- Instructions for the task
For the entries that follow, say how many lines hold the string "talk", with nothing else in the reply.

(Source records)
---------------

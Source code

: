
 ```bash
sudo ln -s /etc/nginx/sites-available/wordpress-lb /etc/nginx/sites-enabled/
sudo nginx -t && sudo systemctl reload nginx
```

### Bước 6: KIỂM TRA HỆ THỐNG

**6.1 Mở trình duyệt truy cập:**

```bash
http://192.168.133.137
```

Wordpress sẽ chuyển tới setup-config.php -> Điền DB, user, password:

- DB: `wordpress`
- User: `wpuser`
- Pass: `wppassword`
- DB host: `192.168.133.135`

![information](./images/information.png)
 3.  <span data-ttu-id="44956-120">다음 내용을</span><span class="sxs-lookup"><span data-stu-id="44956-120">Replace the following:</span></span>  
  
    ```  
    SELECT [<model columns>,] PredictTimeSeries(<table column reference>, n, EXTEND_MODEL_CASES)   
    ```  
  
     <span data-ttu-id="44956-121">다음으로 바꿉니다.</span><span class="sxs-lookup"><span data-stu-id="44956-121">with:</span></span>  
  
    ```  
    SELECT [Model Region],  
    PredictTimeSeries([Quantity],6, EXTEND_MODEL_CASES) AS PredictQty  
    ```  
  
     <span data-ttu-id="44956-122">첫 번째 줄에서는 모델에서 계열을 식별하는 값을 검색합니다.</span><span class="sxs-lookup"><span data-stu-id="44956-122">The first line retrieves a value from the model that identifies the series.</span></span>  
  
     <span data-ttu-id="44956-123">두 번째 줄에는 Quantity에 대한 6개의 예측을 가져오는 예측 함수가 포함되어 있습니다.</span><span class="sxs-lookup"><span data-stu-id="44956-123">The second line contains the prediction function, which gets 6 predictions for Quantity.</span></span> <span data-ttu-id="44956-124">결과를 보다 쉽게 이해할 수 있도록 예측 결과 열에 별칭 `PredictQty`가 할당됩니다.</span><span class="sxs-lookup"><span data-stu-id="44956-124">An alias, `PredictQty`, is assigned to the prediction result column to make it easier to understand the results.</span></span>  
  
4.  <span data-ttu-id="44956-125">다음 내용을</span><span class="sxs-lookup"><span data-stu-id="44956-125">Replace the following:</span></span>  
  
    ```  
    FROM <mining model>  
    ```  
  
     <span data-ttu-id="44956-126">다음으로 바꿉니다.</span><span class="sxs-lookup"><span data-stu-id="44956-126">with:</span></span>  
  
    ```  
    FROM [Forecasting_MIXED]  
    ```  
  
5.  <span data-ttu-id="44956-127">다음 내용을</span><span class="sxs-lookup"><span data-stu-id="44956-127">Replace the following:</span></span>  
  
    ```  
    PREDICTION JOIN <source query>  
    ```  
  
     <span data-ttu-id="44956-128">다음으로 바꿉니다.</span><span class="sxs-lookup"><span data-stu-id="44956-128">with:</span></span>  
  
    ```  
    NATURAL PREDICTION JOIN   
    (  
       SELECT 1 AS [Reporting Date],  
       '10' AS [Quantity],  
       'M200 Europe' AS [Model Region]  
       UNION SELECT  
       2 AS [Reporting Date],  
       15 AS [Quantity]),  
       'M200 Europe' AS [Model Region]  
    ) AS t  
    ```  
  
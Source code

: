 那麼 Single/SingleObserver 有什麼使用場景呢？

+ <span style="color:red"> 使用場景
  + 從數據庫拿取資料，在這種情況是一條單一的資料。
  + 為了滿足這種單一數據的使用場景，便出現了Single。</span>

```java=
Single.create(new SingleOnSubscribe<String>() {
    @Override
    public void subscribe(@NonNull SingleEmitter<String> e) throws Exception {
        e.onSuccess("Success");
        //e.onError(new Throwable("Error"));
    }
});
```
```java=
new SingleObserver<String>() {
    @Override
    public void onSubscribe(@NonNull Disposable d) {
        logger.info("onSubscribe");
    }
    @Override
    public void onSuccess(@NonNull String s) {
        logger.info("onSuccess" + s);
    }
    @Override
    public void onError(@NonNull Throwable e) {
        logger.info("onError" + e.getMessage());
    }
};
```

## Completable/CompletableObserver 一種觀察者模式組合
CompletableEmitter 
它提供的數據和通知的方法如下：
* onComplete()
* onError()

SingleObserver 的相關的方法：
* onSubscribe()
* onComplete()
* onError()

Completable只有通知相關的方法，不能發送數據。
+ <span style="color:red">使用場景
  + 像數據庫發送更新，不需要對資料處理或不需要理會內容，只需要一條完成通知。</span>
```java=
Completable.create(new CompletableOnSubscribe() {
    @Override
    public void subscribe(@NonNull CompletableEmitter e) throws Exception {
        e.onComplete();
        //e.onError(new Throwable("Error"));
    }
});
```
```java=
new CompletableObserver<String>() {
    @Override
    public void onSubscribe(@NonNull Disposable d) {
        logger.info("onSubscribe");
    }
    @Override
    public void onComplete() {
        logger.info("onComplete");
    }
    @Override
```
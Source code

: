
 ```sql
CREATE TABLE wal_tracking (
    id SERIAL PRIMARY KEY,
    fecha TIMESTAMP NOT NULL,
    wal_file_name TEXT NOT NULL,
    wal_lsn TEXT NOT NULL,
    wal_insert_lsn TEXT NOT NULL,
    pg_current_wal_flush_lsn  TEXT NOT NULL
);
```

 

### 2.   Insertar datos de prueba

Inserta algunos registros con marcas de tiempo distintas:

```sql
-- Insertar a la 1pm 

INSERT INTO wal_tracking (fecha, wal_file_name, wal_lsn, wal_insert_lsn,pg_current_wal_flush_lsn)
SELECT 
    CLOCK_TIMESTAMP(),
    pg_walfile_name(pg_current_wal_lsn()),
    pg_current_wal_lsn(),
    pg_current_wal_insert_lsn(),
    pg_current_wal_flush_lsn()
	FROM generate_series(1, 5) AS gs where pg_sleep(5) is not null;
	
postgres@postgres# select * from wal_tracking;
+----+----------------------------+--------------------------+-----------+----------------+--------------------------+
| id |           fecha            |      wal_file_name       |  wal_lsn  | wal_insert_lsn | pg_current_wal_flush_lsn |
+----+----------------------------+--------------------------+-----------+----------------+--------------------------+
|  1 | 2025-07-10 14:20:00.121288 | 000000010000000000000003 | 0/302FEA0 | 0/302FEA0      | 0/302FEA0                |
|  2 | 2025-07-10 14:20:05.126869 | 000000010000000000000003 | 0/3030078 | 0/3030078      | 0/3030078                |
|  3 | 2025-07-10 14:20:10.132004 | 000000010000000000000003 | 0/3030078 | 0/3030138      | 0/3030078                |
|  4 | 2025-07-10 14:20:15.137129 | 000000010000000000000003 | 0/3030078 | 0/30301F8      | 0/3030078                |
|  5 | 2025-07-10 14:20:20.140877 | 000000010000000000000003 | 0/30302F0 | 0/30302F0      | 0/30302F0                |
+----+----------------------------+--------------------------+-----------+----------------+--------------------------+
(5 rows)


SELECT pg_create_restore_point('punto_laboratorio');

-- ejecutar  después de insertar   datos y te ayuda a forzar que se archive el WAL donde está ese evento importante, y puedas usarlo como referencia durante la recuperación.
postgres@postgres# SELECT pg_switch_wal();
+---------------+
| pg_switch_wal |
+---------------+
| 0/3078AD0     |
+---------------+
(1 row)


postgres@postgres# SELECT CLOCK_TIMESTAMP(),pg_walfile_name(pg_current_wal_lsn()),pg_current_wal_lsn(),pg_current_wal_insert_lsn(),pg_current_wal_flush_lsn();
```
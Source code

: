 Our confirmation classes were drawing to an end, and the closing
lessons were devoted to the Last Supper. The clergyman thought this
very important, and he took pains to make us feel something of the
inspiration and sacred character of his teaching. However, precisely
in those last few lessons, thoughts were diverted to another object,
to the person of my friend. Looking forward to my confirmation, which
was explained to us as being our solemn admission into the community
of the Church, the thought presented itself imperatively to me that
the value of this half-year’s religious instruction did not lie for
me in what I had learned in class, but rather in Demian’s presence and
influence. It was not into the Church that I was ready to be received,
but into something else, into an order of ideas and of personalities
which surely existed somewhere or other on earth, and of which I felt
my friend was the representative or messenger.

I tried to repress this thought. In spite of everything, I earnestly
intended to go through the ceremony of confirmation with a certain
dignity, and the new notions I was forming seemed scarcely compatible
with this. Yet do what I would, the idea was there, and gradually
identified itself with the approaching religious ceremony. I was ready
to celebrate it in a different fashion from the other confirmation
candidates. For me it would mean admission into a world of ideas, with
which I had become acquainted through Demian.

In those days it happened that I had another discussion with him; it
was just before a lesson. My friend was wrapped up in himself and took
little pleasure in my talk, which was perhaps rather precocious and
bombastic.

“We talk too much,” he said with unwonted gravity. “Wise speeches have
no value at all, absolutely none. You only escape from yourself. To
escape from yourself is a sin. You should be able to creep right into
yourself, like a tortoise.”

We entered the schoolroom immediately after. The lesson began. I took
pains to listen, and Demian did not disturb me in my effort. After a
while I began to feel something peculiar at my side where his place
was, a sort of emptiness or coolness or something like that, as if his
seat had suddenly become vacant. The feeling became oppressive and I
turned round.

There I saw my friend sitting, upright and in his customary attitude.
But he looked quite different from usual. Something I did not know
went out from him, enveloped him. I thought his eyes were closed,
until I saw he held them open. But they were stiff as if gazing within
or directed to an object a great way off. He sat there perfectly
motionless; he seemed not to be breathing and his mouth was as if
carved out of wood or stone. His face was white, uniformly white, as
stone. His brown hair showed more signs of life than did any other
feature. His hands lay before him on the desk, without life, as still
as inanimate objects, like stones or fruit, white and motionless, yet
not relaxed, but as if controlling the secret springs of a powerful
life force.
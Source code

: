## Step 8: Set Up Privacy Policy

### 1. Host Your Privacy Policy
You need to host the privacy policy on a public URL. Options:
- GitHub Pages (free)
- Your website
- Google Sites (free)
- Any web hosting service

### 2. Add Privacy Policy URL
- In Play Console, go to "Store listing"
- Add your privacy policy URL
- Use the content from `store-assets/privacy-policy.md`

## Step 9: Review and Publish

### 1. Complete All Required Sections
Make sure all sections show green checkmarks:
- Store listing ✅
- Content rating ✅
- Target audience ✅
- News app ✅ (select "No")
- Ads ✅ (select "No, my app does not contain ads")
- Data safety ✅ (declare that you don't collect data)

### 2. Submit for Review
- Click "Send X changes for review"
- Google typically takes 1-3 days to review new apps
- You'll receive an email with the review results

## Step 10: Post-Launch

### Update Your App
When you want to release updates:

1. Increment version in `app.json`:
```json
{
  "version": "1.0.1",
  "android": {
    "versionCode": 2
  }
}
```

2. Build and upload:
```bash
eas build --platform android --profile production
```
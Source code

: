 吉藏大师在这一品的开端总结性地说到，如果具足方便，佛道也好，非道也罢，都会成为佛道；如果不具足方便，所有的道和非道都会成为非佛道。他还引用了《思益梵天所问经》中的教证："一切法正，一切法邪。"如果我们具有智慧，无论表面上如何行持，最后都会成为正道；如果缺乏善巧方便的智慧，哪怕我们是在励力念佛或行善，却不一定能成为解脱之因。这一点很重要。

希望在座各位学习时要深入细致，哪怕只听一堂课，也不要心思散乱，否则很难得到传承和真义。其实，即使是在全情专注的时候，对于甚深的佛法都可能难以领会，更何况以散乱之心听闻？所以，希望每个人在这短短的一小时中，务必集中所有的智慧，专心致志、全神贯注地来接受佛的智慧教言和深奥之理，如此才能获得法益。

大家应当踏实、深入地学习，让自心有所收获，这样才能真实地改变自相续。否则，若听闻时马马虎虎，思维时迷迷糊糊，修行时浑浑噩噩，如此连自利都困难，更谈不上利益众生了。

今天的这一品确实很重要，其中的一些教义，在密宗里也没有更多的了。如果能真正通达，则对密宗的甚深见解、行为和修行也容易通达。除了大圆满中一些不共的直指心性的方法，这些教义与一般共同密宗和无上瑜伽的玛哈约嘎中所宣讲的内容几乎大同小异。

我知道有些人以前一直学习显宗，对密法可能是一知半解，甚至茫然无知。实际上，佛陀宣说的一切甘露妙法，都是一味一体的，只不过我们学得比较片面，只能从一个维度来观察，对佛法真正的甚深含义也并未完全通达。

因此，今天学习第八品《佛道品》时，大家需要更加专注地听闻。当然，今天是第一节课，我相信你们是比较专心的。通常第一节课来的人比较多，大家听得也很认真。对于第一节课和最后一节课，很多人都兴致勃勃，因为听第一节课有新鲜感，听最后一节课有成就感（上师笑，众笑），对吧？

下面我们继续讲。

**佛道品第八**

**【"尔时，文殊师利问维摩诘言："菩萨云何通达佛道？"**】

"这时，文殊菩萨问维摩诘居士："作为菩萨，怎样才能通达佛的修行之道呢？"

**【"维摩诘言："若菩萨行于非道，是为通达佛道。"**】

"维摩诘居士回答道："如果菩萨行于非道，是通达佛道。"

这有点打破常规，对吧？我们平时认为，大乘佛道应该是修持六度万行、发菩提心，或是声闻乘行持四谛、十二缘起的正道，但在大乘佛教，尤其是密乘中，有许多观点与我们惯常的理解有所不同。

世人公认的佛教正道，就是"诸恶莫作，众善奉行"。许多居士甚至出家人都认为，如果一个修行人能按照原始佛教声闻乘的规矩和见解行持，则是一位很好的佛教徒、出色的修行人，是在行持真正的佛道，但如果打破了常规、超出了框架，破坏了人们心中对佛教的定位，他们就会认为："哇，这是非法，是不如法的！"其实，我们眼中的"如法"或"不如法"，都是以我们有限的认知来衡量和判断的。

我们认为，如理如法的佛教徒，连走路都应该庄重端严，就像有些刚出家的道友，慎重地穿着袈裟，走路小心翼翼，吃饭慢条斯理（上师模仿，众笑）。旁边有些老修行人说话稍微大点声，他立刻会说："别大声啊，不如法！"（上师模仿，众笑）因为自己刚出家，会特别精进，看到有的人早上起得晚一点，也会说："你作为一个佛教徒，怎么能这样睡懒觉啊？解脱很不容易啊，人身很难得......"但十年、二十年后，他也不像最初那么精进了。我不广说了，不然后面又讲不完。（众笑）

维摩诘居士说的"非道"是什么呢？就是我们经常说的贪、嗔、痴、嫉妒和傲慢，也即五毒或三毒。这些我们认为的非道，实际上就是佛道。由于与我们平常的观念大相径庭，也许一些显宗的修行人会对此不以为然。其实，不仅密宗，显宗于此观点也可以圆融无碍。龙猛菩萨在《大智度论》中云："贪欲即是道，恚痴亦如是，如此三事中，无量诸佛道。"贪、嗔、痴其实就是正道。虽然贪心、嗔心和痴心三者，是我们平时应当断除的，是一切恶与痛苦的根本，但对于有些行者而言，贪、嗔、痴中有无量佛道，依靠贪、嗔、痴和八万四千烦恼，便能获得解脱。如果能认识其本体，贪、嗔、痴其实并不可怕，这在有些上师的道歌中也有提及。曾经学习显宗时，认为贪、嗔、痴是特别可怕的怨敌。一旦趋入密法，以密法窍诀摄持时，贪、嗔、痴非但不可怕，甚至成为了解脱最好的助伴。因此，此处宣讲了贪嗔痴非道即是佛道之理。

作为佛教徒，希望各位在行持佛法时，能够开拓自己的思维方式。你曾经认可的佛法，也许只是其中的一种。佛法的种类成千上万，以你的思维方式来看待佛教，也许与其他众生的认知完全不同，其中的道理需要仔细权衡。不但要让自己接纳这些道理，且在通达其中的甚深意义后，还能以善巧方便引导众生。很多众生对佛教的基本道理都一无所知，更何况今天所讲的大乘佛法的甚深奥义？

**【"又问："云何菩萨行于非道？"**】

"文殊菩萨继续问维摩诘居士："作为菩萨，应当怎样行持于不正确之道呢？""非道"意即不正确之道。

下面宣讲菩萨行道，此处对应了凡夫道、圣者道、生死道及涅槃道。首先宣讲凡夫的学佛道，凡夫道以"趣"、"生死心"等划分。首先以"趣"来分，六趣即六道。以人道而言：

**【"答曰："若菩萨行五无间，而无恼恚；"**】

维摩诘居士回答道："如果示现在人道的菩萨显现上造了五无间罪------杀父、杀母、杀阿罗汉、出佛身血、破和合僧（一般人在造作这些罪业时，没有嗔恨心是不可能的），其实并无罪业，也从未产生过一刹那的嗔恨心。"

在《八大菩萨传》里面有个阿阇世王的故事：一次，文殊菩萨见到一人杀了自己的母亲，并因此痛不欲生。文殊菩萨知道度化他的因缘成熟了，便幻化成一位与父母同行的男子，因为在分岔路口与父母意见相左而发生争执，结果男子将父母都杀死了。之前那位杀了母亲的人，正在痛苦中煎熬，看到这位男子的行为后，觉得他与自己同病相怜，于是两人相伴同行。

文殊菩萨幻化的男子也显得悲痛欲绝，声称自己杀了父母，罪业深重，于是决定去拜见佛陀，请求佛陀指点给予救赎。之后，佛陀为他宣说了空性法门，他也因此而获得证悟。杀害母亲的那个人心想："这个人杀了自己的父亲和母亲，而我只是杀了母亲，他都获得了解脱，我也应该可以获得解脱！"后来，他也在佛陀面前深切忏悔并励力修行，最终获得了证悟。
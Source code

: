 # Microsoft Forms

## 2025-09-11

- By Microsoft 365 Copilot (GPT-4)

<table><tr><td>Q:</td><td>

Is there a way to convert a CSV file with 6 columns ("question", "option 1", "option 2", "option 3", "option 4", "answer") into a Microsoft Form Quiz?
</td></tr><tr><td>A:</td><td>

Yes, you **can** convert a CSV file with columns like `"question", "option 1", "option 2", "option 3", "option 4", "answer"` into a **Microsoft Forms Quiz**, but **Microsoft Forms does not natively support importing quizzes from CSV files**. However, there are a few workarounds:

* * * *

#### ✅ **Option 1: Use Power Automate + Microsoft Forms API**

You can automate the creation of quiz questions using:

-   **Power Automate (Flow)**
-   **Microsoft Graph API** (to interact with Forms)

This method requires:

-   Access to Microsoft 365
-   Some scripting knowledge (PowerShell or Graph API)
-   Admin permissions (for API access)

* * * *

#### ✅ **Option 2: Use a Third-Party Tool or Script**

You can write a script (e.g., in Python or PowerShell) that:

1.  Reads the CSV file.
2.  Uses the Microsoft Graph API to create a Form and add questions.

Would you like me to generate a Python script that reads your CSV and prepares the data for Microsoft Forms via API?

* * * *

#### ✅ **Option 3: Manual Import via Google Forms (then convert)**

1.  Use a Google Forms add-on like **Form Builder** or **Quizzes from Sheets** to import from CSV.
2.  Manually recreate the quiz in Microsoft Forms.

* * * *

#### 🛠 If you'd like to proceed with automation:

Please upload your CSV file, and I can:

---------------

- Task response
2